### Problem requirements
When a line in the records contains the string "Průměrný", copy that line.

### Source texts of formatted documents
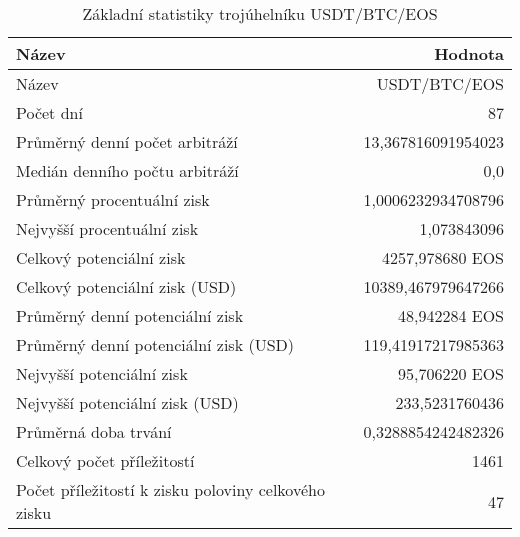 \begin{table}\centering
\caption{Základní statistiky trojúhelníku USDT/BTC/EOS}
\label{USDTBTCEOS_stats}
\begin{tabular}{|| l | r ||}
\hline Název & Hodnota \\ 
\hline\hline Název & USDT/BTC/EOS \\ 
\hline Počet dní & 87 \\ 
\hline Průměrný denní počet arbitráží & 13,367816091954023 \\ 
\hline Medián denního počtu arbitráží & 0,0 \\ 
\hline Průměrný procentuální zisk & 1,0006232934708796 \\ 
\hline Nejvyšší procentuální zisk & 1,073843096 \\ 
\hline Celkový potenciální zisk & 4257,978680 EOS \\ 
\hline Celkový potenciální zisk (USD) & 10389,467979647266 \\ 
\hline Průměrný denní potenciální zisk & 48,942284 EOS \\ 
\hline Průměrný denní potenciální zisk (USD) & 119,41917217985363 \\ 
\hline Nejvyšší potenciální zisk & 95,706220 EOS \\ 
\hline Nejvyšší potenciální zisk (USD) & 233,5231760436 \\ 
\hline Průměrná doba trvání & 0,3288854242482326 \\ 
\hline Celkový počet příležitostí & 1461 \\ 
\hline Počet příležitostí k zisku poloviny celkového zisku & 47 \\ 
\hline
\end{tabular}
\end{table}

### Exercise output
\hline Průměrný denní počet arbitráží & 13,367816091954023 \\ 
\hline Průměrný procentuální zisk & 1,0006232934708796 \\ 
\hline Průměrný denní potenciální zisk & 48,942284 EOS \\ 
\hline Průměrný denní potenciální zisk (USD) & 119,41917217985363 \\ 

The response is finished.